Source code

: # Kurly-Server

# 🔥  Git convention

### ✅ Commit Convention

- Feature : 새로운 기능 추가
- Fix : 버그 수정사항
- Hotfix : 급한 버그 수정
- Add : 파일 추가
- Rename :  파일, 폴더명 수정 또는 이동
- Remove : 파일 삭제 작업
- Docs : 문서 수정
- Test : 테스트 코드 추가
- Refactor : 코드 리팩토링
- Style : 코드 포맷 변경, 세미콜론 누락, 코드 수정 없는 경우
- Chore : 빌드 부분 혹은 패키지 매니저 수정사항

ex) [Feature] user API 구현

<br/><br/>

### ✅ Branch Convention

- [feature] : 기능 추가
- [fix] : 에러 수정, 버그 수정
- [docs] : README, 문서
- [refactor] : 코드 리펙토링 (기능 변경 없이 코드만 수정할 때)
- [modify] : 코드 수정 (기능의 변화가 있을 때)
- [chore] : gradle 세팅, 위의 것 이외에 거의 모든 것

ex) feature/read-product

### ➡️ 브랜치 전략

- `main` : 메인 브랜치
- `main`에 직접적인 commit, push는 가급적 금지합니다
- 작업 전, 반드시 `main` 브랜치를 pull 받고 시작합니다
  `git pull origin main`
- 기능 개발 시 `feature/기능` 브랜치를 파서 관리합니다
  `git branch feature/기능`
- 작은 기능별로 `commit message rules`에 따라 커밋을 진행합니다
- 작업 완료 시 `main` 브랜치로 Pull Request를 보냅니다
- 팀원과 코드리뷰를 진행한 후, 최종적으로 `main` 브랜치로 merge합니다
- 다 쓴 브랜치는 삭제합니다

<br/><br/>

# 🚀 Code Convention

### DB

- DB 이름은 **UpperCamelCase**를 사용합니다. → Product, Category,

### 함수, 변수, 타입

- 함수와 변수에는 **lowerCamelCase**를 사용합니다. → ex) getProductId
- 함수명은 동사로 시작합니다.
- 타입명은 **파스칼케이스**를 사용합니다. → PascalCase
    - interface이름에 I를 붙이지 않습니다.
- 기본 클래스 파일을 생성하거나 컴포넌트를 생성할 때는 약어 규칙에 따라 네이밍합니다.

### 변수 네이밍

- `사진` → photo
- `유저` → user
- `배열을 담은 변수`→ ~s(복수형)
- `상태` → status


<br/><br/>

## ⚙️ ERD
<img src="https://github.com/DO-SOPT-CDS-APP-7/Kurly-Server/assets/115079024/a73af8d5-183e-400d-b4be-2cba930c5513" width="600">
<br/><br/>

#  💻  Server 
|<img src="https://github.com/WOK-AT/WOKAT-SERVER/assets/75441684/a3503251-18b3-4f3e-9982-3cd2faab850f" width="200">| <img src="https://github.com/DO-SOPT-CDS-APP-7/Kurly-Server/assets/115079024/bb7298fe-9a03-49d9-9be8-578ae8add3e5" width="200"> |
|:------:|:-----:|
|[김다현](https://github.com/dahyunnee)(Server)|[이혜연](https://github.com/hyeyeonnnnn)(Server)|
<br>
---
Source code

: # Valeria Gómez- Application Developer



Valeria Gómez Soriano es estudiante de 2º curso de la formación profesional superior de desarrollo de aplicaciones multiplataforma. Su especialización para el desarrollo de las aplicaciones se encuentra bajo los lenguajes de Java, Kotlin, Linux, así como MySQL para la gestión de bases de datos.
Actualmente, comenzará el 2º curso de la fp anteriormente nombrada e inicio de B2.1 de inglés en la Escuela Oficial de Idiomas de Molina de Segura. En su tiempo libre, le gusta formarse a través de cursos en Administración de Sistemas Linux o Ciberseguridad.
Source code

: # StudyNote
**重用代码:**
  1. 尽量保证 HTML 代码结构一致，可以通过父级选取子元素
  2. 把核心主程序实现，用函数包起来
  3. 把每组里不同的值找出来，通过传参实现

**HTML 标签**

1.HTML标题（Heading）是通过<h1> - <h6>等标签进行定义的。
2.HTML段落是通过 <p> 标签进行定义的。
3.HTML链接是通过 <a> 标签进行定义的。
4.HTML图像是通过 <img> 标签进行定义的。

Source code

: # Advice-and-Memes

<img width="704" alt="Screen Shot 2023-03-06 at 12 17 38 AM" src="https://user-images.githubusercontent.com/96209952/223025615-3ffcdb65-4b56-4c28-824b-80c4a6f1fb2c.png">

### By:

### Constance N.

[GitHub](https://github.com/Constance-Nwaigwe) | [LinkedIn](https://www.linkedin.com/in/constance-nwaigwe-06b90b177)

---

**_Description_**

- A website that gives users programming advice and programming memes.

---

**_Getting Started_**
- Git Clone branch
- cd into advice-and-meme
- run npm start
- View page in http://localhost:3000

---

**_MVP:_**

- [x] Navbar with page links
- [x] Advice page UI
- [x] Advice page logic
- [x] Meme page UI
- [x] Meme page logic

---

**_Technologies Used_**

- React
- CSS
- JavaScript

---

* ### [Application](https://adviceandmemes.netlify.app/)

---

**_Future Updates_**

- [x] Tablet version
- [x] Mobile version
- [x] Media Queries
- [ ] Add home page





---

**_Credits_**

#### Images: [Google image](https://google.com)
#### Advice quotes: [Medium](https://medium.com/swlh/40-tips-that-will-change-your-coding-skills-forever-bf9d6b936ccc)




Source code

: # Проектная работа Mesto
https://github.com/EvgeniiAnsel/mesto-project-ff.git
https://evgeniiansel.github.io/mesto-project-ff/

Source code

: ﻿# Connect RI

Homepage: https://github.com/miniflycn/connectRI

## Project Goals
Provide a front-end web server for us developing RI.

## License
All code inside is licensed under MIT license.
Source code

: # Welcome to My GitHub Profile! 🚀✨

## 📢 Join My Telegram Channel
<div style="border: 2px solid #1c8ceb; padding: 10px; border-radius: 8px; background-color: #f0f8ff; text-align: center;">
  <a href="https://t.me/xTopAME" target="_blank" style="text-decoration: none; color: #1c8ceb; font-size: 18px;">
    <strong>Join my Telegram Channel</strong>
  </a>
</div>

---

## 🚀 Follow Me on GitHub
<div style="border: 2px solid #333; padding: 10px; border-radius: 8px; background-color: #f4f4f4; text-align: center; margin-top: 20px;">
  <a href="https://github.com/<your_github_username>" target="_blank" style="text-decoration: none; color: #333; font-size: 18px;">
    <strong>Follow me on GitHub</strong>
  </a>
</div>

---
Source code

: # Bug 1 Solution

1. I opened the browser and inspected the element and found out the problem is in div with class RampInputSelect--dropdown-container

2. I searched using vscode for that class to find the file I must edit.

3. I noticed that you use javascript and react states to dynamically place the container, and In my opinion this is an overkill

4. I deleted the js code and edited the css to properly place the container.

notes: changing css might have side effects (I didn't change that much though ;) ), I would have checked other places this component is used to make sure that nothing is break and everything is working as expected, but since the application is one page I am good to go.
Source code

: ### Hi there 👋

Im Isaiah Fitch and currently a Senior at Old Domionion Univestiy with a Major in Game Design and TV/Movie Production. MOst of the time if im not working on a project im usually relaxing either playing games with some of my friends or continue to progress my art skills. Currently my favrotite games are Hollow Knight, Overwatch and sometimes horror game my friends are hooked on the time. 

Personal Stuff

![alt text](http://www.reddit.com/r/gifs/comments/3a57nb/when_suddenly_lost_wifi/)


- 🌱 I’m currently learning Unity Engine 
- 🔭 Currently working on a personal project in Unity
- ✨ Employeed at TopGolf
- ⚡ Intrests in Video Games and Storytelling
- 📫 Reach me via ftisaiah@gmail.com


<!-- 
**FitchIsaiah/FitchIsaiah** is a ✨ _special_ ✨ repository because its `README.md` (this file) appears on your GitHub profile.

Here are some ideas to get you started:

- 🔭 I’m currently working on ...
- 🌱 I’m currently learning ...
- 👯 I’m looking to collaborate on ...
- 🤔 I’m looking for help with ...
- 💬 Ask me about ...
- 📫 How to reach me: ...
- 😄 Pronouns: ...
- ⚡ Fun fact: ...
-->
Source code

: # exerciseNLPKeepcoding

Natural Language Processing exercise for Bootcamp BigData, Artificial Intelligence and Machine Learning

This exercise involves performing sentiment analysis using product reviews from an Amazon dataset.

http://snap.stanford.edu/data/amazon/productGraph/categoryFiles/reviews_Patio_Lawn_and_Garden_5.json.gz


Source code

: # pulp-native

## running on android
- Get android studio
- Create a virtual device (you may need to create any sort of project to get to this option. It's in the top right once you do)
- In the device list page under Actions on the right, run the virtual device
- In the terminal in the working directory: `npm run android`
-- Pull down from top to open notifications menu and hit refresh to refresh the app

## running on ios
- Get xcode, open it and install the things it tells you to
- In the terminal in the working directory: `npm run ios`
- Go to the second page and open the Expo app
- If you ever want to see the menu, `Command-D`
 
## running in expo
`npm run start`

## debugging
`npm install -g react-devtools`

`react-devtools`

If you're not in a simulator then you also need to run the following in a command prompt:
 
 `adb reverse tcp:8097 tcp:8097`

What the exercise asks -
Among the lines above, find the one with "Bug 1 Solution" and the one with "2. I searched". Quote both and everything between them, exactly.

Completed exercise -
: # Bug 1 Solution

1. I opened the browser and inspected the element and found out the problem is in div with class RampInputSelect--dropdown-container

2. I searched using vscode for that class to find the file I must edit.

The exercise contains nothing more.